Taking into account the above considerations, we determined that there is still a need to examine the adequacy of policy instruments by comparing inputs and effects. Since the end of the 1990s, cost-benefit analyses have gradually become more routine and their development is very much needed in the policy-making process [10]. In this context, the question arises as to what extent the increasing expenditures on individual measures related to environmental protection are accompanied by adequate effects on the improvement of the environment quality.
There is a relatively large body of literature on the environmental quality and public policy so one can distinguish different streams of research regarding these issues (cf. literature review section). Our study is a part of the research trend on the relationship between public expenditure and its effects on natural environment. This type of research is, however, still underdeveloped and provides ambiguous results. In particular, there is a lack of research that would attempt to address the role of structural factors affecting the effectiveness and/or efficiency of environmental expenditures. This paper tries to fill this gap by the inclusion of agriculture share as a factor influencing policy efficiency.
The novelty of our approach might be manifested in several aspects:
  • We run a comprehensive comparative assessment of the financial efficiency of different national schemes for environment protection in the panel of 25 European Union countries (2004–2016);
  • We use an index of PM2.5 pressure on the environment (calculated as PM2.5 emissions per hectare of non-urban areas).
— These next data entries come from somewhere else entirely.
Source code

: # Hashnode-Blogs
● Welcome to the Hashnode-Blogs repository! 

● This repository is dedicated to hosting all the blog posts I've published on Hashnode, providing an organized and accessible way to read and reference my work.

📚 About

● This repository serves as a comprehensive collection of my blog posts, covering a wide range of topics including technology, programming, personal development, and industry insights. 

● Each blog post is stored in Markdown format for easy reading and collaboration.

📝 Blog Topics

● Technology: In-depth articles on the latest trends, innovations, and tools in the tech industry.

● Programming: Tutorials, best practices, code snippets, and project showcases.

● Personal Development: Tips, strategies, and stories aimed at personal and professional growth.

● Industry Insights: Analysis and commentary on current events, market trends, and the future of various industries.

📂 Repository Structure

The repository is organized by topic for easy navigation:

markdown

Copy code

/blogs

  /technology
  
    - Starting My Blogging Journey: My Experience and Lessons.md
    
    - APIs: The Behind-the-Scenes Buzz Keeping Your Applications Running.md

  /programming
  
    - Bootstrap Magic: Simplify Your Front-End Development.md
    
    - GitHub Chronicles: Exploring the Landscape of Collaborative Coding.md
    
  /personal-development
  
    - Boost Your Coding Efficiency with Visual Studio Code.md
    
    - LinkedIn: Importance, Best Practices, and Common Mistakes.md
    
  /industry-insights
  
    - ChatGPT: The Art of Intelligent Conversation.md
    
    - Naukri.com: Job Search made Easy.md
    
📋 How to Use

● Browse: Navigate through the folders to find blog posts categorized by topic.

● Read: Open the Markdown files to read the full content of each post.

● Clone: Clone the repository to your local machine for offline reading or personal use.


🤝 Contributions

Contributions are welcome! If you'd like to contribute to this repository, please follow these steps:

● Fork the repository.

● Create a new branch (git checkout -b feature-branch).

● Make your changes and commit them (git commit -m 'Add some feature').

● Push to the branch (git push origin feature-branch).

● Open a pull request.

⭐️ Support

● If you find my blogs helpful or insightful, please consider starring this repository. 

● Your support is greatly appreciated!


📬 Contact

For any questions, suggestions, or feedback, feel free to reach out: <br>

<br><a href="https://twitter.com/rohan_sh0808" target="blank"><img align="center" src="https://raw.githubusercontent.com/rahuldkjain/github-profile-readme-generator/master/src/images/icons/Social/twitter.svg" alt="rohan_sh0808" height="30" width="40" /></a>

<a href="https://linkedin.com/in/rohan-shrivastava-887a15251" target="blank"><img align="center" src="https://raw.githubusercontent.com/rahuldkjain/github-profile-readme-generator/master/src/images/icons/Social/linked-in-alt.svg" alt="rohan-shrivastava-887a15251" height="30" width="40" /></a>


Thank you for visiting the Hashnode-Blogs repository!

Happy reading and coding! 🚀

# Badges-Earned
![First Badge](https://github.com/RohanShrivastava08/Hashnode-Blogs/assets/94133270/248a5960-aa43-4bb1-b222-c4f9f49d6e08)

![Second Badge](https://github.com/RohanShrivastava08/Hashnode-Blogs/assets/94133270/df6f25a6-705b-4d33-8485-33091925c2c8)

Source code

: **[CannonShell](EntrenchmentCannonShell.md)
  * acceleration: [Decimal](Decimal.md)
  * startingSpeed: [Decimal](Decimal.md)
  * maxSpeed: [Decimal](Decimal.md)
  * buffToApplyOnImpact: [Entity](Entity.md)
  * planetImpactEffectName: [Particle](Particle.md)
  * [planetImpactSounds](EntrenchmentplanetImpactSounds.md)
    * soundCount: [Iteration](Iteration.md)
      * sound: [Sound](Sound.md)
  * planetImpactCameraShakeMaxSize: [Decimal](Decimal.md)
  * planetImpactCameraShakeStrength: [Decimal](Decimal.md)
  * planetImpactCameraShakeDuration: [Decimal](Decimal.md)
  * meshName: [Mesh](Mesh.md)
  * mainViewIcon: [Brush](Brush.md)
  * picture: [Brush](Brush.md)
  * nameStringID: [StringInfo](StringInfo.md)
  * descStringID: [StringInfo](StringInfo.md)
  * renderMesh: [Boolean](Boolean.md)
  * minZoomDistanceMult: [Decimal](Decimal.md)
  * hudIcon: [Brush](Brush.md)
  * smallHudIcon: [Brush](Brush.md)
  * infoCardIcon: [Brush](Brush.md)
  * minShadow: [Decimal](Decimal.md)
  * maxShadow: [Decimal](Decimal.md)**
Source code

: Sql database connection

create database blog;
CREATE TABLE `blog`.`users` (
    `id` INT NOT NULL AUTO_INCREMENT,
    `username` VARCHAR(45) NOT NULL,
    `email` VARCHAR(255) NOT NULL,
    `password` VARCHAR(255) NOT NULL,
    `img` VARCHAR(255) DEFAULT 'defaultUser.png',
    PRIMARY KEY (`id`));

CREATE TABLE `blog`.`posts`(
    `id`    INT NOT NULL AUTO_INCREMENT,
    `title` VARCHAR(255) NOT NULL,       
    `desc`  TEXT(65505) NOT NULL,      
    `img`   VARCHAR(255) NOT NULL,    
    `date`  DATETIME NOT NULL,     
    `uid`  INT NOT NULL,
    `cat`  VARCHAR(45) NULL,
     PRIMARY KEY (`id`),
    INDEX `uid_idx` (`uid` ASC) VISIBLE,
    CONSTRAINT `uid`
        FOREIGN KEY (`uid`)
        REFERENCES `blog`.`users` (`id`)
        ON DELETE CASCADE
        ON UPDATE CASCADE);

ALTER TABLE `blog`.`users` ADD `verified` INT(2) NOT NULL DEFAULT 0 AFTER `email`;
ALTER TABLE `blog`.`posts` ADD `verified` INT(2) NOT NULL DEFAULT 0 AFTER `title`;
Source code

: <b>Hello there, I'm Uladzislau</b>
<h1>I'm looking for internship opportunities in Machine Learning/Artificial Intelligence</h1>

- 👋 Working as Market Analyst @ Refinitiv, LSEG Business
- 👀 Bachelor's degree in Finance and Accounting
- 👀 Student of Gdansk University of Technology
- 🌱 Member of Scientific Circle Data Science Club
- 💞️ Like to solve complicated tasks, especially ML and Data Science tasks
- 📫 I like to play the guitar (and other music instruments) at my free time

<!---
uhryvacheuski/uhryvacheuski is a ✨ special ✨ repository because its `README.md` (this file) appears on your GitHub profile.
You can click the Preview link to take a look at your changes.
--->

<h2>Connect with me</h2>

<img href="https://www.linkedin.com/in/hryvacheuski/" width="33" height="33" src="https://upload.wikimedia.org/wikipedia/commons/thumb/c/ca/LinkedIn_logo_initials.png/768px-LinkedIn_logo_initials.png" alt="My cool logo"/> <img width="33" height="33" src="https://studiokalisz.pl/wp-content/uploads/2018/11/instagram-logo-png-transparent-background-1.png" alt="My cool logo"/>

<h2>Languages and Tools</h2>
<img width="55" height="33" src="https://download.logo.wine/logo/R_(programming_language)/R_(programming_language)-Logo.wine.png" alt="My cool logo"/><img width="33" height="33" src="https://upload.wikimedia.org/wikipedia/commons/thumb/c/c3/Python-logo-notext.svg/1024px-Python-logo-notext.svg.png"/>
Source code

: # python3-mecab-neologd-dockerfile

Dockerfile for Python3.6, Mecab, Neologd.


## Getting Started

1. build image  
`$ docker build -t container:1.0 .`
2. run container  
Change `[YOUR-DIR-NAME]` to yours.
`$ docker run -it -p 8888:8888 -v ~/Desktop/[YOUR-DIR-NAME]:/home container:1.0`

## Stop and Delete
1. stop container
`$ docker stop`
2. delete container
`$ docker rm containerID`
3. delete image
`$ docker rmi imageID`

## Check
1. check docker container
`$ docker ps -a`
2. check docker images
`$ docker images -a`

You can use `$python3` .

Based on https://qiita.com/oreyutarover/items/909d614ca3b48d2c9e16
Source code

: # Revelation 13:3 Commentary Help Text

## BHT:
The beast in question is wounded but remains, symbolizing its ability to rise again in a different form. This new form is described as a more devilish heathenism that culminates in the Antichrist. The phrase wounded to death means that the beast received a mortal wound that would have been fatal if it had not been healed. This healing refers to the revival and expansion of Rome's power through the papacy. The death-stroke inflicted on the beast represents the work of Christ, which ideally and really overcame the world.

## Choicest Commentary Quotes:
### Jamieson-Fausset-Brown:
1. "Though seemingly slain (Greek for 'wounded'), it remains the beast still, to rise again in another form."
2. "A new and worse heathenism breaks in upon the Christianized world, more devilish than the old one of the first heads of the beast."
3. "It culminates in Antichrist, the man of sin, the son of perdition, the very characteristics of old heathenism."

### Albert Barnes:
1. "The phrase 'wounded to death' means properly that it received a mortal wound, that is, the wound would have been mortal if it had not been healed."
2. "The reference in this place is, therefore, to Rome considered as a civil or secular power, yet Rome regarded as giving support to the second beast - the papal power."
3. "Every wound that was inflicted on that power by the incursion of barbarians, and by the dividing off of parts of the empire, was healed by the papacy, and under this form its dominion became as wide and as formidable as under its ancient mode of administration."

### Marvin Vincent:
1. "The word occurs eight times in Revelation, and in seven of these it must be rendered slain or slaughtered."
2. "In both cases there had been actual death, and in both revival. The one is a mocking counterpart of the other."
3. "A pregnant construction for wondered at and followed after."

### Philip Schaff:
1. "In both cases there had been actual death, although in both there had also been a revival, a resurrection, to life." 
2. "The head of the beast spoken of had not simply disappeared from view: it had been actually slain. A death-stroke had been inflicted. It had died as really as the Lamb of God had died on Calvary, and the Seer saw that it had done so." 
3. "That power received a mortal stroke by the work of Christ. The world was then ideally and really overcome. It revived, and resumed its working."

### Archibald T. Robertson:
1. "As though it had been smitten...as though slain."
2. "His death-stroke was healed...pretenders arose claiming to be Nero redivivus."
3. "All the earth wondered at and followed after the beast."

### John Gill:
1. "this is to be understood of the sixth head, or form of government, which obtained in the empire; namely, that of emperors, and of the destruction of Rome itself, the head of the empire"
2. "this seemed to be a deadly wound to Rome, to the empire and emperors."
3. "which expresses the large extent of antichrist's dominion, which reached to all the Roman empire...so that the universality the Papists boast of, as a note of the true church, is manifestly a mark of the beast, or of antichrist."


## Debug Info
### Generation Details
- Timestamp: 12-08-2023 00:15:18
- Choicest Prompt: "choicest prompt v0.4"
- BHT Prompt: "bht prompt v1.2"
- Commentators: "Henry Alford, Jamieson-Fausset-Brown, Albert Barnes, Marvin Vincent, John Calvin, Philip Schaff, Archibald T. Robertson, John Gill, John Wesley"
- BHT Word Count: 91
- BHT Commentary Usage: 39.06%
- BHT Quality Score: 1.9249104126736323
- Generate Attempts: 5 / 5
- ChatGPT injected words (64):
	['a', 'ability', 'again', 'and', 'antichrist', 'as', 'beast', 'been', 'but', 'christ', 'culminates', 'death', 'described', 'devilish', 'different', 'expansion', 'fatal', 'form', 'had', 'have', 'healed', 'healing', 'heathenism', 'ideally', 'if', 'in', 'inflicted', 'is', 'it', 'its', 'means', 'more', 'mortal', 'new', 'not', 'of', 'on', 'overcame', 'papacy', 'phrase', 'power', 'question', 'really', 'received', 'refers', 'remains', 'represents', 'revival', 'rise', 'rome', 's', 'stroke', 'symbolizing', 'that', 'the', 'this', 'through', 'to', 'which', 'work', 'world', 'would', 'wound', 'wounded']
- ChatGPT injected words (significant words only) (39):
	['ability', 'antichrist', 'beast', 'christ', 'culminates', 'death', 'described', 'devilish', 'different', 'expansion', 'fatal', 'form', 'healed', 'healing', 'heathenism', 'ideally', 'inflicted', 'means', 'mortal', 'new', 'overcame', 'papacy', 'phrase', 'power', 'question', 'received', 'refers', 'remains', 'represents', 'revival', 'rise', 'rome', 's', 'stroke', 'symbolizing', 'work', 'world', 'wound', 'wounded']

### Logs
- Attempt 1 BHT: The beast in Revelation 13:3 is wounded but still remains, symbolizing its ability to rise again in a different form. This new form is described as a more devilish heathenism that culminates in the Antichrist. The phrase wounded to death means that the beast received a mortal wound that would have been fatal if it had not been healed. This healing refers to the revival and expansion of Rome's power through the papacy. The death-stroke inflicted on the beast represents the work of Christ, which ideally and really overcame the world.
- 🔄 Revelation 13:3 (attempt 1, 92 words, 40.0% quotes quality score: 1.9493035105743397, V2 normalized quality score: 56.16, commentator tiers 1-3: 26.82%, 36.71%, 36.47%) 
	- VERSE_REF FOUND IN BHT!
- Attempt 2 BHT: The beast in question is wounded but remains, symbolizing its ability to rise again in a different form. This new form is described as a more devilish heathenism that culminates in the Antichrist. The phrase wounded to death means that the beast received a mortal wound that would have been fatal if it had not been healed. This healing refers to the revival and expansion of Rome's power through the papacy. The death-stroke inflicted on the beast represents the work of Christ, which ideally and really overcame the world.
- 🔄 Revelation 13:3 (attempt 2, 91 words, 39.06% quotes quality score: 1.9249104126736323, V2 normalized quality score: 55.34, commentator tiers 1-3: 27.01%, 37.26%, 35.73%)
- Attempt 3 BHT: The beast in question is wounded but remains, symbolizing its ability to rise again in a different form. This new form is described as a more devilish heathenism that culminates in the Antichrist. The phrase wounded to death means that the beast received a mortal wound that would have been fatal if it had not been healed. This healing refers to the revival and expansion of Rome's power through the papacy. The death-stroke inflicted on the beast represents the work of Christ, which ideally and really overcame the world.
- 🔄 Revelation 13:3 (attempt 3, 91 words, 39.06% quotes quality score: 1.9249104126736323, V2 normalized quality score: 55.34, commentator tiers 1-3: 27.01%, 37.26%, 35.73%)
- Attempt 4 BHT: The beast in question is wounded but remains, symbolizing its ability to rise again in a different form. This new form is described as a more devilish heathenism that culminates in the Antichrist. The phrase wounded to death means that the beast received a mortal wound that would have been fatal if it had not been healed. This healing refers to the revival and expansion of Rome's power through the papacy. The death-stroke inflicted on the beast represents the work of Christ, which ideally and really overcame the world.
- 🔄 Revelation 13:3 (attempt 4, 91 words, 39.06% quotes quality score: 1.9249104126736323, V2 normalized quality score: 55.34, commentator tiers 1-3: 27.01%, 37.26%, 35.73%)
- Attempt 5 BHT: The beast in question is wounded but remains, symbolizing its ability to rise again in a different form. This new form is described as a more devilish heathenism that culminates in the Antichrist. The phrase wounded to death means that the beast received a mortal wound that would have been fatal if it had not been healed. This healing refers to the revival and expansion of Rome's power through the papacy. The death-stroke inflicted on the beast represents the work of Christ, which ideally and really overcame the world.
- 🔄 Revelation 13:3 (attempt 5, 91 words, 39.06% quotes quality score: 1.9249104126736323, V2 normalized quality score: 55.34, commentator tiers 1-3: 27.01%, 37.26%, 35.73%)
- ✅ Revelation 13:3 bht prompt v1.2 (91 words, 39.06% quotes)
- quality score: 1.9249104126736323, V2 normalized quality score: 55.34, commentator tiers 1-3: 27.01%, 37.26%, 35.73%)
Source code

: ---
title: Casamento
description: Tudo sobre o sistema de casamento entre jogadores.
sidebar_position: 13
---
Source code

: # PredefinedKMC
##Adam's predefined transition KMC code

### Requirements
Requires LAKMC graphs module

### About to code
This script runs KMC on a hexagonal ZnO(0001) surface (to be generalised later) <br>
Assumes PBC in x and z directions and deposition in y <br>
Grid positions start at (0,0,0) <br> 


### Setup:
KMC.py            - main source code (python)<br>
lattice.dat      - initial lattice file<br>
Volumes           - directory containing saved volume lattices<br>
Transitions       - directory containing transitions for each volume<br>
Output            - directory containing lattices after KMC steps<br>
This is used instead of a commonly used simple emission indicator as we believe that the non-urban areas matter when struggling with PM2.5 pollution due to their natural absorbent capacity;
  • We test the hypothesis that agriculture’s share in non-urban areas is a significant factor which contributes to PM2.5 emission and handicaps anti-smog policy;
  • We use a novel econometric approach in this field i.e., seminal within–between specification of Bell and Jones [11] with multilevel random effects that may identify potential sources of environmental policy inefficiency.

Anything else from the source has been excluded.